Eisbären Bremerhaven
- Position: Head coach
- League: ProA

Personal information
- Born: 12 February 1989 (age 37) Mol, Belgium
- Coaching career: 2012–present

Career history

Coaching
- 2012–2013: DBC Houthalen (assistant)
- 2013–2014: Leuven Bears 2
- 2014–2017: Leuven Bears (assistant)
- 2017: Leuven Bears
- 2018–2019: Team FOG Næstved (assistant)
- 2019–2021: Aris Leeuwarden
- 2022–2025: EWE Baskets Oldenburg (assistant)
- 2025–2026: Löwen Braunschweig (assistant)
- 2026–present: Eisbären Bremerhaven

= Ferried Naciri =

Belgian basketball coach

Ferried Naciri (born 12 February 1989) is a Belgian basketball coach. He is currently the head coach for Eisbären Bremerhaven of the second German division ProA. Naciri has been an assistant and head coach for clubs in Belgium, Denmark, Germany and the Netherlands.

==Coaching career==
Naciri started coaching in 2004 with local youth teams.

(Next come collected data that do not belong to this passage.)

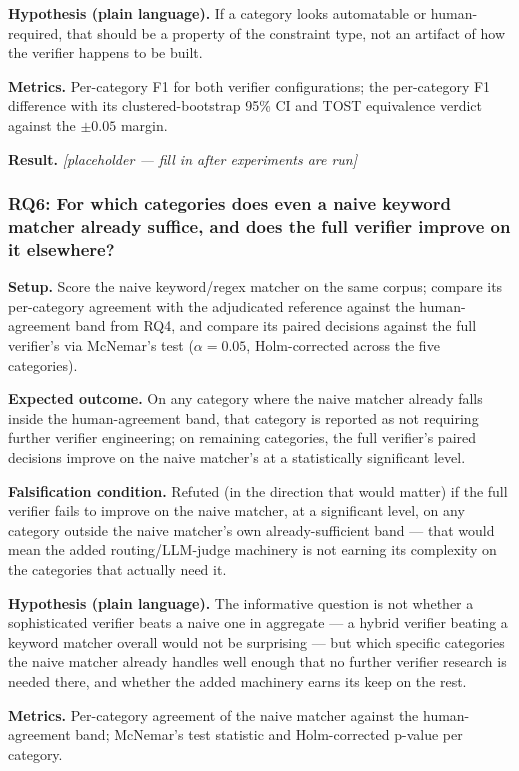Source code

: \documentclass[11pt]{article}
\newcommand{\ph}{\textit{[placeholder --- fill in after experiments are run]}}
\begin{document}
\textbf{Hypothesis (plain language).} If a category looks automatable or human-required, that should be a property of the constraint type, not an artifact of how the verifier happens to be built.

\textbf{Metrics.} Per-category F1 for both verifier configurations; the per-category F1 difference with its clustered-bootstrap 95\% CI and TOST equivalence verdict against the $\pm 0.05$ margin.

\textbf{Result.} \ph

\subsubsection{RQ6: For which categories does even a naive keyword matcher already suffice, and does the full verifier improve on it elsewhere?}
\textbf{Setup.} Score the naive keyword/regex matcher on the same corpus; compare its per-category agreement with the adjudicated reference against the human-agreement band from RQ4, and compare its paired decisions against the full verifier's via McNemar's test ($\alpha = 0.05$, Holm-corrected across the five categories).

\textbf{Expected outcome.} On any category where the naive matcher already falls inside the human-agreement band, that category is reported as not requiring further verifier engineering; on remaining categories, the full verifier's paired decisions improve on the naive matcher's at a statistically significant level.

\textbf{Falsification condition.} Refuted (in the direction that would matter) if the full verifier fails to improve on the naive matcher, at a significant level, on any category outside the naive matcher's own already-sufficient band --- that would mean the added routing/LLM-judge machinery is not earning its complexity on the categories that actually need it.

\textbf{Hypothesis (plain language).} The informative question is not whether a sophisticated verifier beats a naive one in aggregate --- a hybrid verifier beating a keyword matcher overall would not be surprising --- but which specific categories the naive matcher already handles well enough that no further verifier research is needed there, and whether the added machinery earns its keep on the rest.

\textbf{Metrics.} Per-category agreement of the naive matcher against the human-agreement band; McNemar's test statistic and Holm-corrected p-value per category.
\end{document}
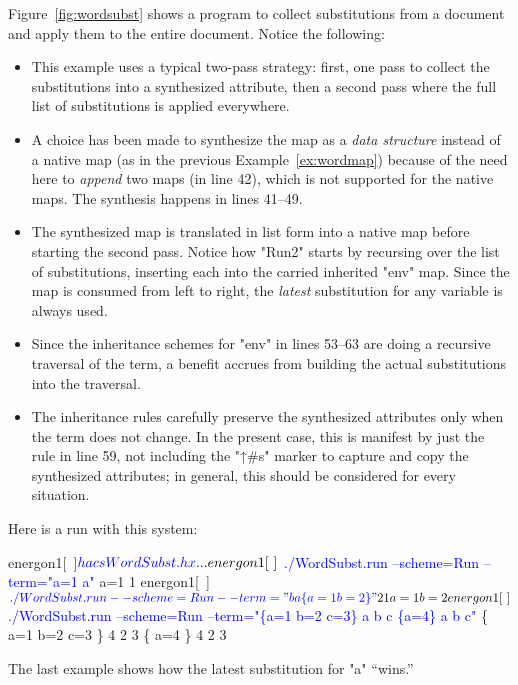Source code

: \documentclass[11pt]{article} %
\begin{document}
\begin{example}
  Figure~\ref{fig:wordsubst} shows a \HAX program to collect substitutions from a document and apply
  them to the entire document.  Notice the following:
  \begin{itemize}

  \item This example uses a typical two-pass strategy: first, one pass to collect the substitutions
    into a synthesized attribute, then a second pass where the full list of substitutions is applied
    everywhere.

  \item A choice has been made to synthesize the map as a \emph{data structure} instead of a native
    \HAX map (as in the previous Example~\ref{ex:wordmap}) because of the need here to \emph{append}
    two maps (in line 42), which is not supported for the native maps.  The synthesis happens in
    lines 41--49.

  \item The synthesized map is translated in list form into a native \HAX map before starting the
    second pass. Notice how "Run2" starts by recursing over the list of substitutions, inserting
    each into the carried inherited "env" map.  Since the map is consumed from left to right, the
    \emph{latest} substitution for any variable is always used.

  \item Since the inheritance schemes for "env" in lines 53--63 are doing a recursive traversal of
    the term, a benefit accrues from building the actual substitutions into the traversal.

  \item The inheritance rules carefully preserve the synthesized attributes only when the term does
    not change. In the present case, this is manifest by just the rule in line 59, not including the
    "↑#s" marker to capture and copy the synthesized attributes; in general, this should be
    considered for every situation.

  \end{itemize}
  Here is a run with this system:
\begin{code}[commandchars=\\\{\}]
energon1[~]$ \textcolor{blue}{hacs WordSubst.hx}
...
energon1[~]$ \textcolor{blue}{./WordSubst.run --scheme=Run --term="a=1 a"}
 a=1  1   
energon1[~]$ \textcolor{blue}{./WordSubst.run --scheme=Run --term="b a \{a=1 b=2\}"}
 2  1   {  a=1  b=2    }     
energon1[~]$ \textcolor{blue}{./WordSubst.run --scheme=Run --term="\{a=1 b=2 c=3\} a b c \{a=4\} a b c"}
  \{  a=1  b=2  c=3     \}   4  2  3   \{  a=4   \}   4  2  3         
\end{code}
  The last example shows how the latest substitution for "a" ``wins.''
\end{example}
\end{document}
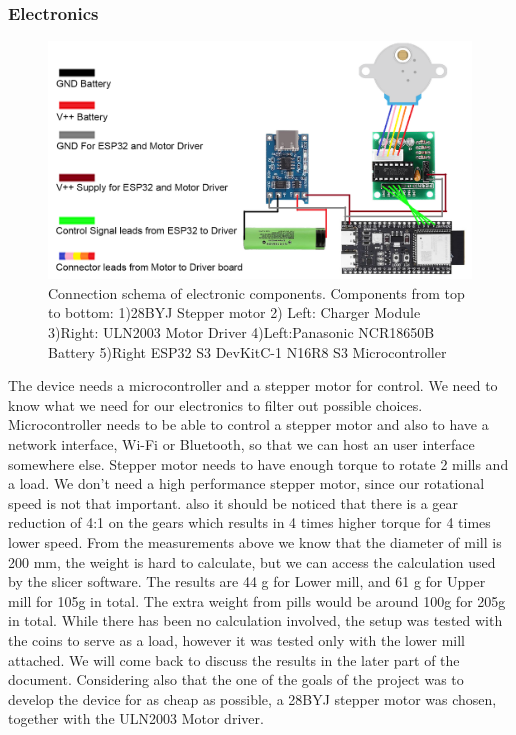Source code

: \subsubsection{Electronics}
\begin{figure}
	\centering
	\includegraphics[width=0.9\linewidth]{Figures/Motor}
	\caption[Connection schema of electronic components]{Connection schema of electronic components. Components from top to bottom: 1)28BYJ Stepper motor 2) Left: Charger Module 3)Right: ULN2003 Motor Driver 4)Left:Panasonic NCR18650B Battery 5)Right ESP32 S3 DevKitC-1 N16R8 S3 Microcontroller}
	\label{fig:motor}
\end{figure}
The device needs a microcontroller and a stepper motor for control. We need to know what we need for our electronics to filter out possible choices. Microcontroller needs to be able to control a stepper motor and also to have a network interface, Wi-Fi or Bluetooth, so that we can host an user interface somewhere else. Stepper motor needs to have enough torque to rotate 2 mills and a load. We don't need a high performance stepper motor, since our rotational speed is not that important. also it should be noticed that there is a gear reduction of 4:1 on the gears which results in 4 times higher torque for 4 times lower speed. From the measurements above we know that the diameter of mill is 200 mm, the weight is hard to calculate, but we can access the calculation used by the slicer software. The results are 44 g for Lower mill, and 61 g for Upper mill for 105g in total. The extra weight from pills would be around 100g for 205g in total. While there has been no calculation involved, the setup was tested with the coins to serve as a load, however it was tested only with the lower mill attached. We will come back to discuss the results in the later part of the document. Considering also that the one of the goals of the project was to develop the device for as cheap as possible, a 28BYJ \cite{stepper} stepper motor was chosen, together with the ULN2003\cite{ti_uln2003a_revT_2025} Motor driver.

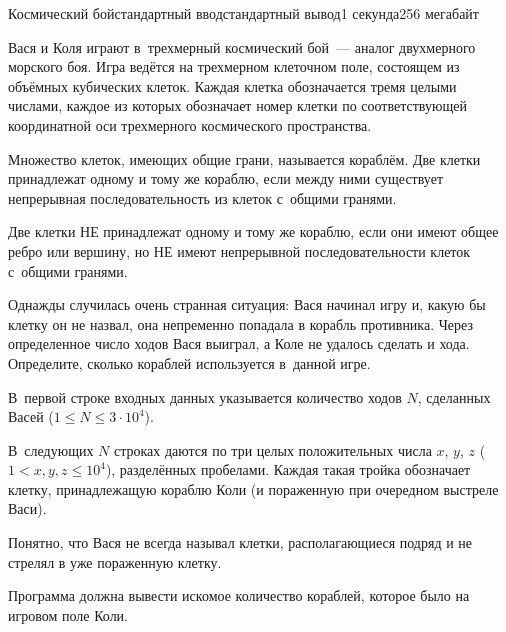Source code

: \begin{problem}{Космический бой}{стандартный ввод}{стандартный вывод}{1 секунда}{256 мегабайт}

Вася и Коля играют в~трехмерный космический бой~--- аналог двухмерного морского боя. Игра ведётся на трехмерном клеточном поле, состоящем из объёмных кубических клеток. Каждая клетка обозначается тремя целыми числами, каждое из которых обозначает номер клетки по соответствующей координатной оси трехмерного космического пространства.

Множество клеток, имеющих общие грани, называется кораблём. Две клетки принадлежат одному и тому же кораблю, если между ними существует непрерывная последовательность из клеток с~общими гранями.

Две клетки НЕ принадлежат одному и тому же кораблю, если они имеют общее ребро или вершину, но НЕ имеют непрерывной последовательности клеток с~общими гранями.

Однажды случилась очень странная ситуация: Вася начинал игру и, какую бы клетку он не назвал, она непременно попадала в корабль противника. Через определенное число ходов Вася выиграл, а Коле не удалось сделать и хода. Определите, сколько кораблей используется в~данной игре.

\InputFile
В~первой строке входных данных указывается количество ходов $N$, сделанных Васей ($1 \leq N \leq 3 \cdot 10^4$).

В~следующих $N$ строках даются по три целых положительных числа $x$, $y$, $z$ ($1 < x, y, z \leq 10^4$), разделённых пробелами. Каждая такая тройка обозначает клетку, принадлежащую кораблю Коли (и пораженную при очередном выстреле Васи).

Понятно, что Вася не всегда называл клетки, располагающиеся подряд и не стрелял в уже пораженную клетку.

\OutputFile
Программа должна вывести искомое количество кораблей, которое было на игровом поле Коли.

\Examples

\begin{example}
%
%
\end{example}

\end{problem}

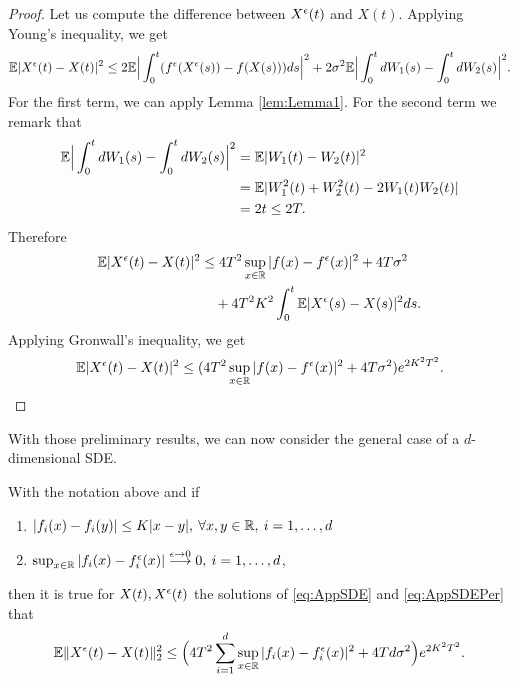 \begin{proof} Let us compute the difference between $X^\epsilon(t)$ and $X(t)$. Applying Young's inequality, we get
\begin{equation*}
	\mathbb{E} |X^\epsilon(t) - X(t)|^2 \leq 2\mathbb{E} \Big|\int_0^t (f^\epsilon (X^\epsilon(s)) - f(X(s)))ds \Big|^2 + 2\sigma^2 \mathbb{E} \Big|\int_0^t dW_1(s) - \int_0^t dW_2(s)  \Big|^2.
\end{equation*}
For the first term, we can apply Lemma \ref{lem:Lemma1}. For the second term we remark that
\begin{equation*}
\begin{aligned}
	\mathbb{E} \Big|\int_0^t dW_1(s) - \int_0^t dW_2(s)  \Big|^2 &= \mathbb{E} | W_1(t) - W_2(t) |^2 \\
		&= \mathbb{E} | W_1^2(t) + W_2^2(t) - 2W_1(t)W_2(t) | \\
		&= 2t \leq 2T.
\end{aligned}
\end{equation*}
Therefore
\begin{equation*}
\begin{aligned}
	\mathbb{E} |X^\epsilon(t) - X(t)|^2 &\leq 4T^2 \sup_{x\in \mathbb{R}}|f(x) - f^\epsilon(x)|^2 + 4T\sigma^2 \\
	&\quad + 4T^2K^2 \int_0^t \mathbb{E}|X^\epsilon(s) - X(s)|^2ds.
\end{aligned}
\end{equation*}
Applying Gronwall's inequality, we get
\begin{equation*}	
	\mathbb{E} |X^\epsilon(t) - X(t)|^2 \leq (4T^2 \sup_{x\in \mathbb{R}}|f(x) - f^\epsilon(x)|^2 + 4T\sigma^2) e^{2K^2T^2}.
\end{equation*}
\end{proof}
\noindent With those preliminary results, we can now consider the general case of a $d$-dimensional SDE.
\begin{theorem}\label{th:Prop} With the notation above and if
\begin{enumerate}
	\item $|f_i(x) - f_i(y)| \leq K|x - y|, \: \forall x,y \in \mathbb{R}, \: i = 1, \dots, d$
 	\item $\sup_{x\in \mathbb{R}}|f_i(x) - f_i^\epsilon(x)| \stackrel{\epsilon \rightarrow 0}\longrightarrow 0, \: i = 1, \dots, d$,
\end{enumerate}
then it is true for $X(t), X^\epsilon(t)$ the solutions of \eqref{eq:AppSDE} and \eqref{eq:AppSDEPer} that 
\begin{equation}\label{eq:Proposition}
	\mathbb{E} \| X^\epsilon(t) - X(t) \|_2^2 \leq \Big(4T^2 \sum_{i=1}^d \sup_{x\in \mathbb{R}}|f_i(x) - f_i^\epsilon(x)|^2 + 4Td\sigma^2\Big)e^{2K^2T^2}.
\end{equation}
\end{theorem}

In 2012, he was the assistant coach of the women's team of DBC Houthalen in the Belgian Women's League.

In 2013, he started his coaching career at Leuven Bears, initially training youth teams and the second team. In 2014, Naciri was appointed the assistant coach. In January 2017, he became the head coach of Leuven Bears in the Belgian Pro Basketball League. Naciri was replaced as Leuven head coach in December 2017.

He spent the 2018–19 season at Team FOG Næstved in Denmark as assistant coach under Chris Gillett.

Naciri signed with Aris Leeuwarden in the Netherlands for the 2019–20 season. He coached Aris to its first-ever NBB Cup final before the season was ended early because of the COVID-19 pandemic. After the 2020–21 season, he left Aris.

On July 21, 2022, Naciri signed with EWE Baskets Oldenburg of the Basketball Bundesliga (BBL) as an assistant coach.

On July 31, 2025, he signed with Löwen Braunschweig of the Basketball Bundesliga (BBL) as an assistant coach. Naciri was appointed head coach of German second-division side Eisbären Bremerhaven in June 2026.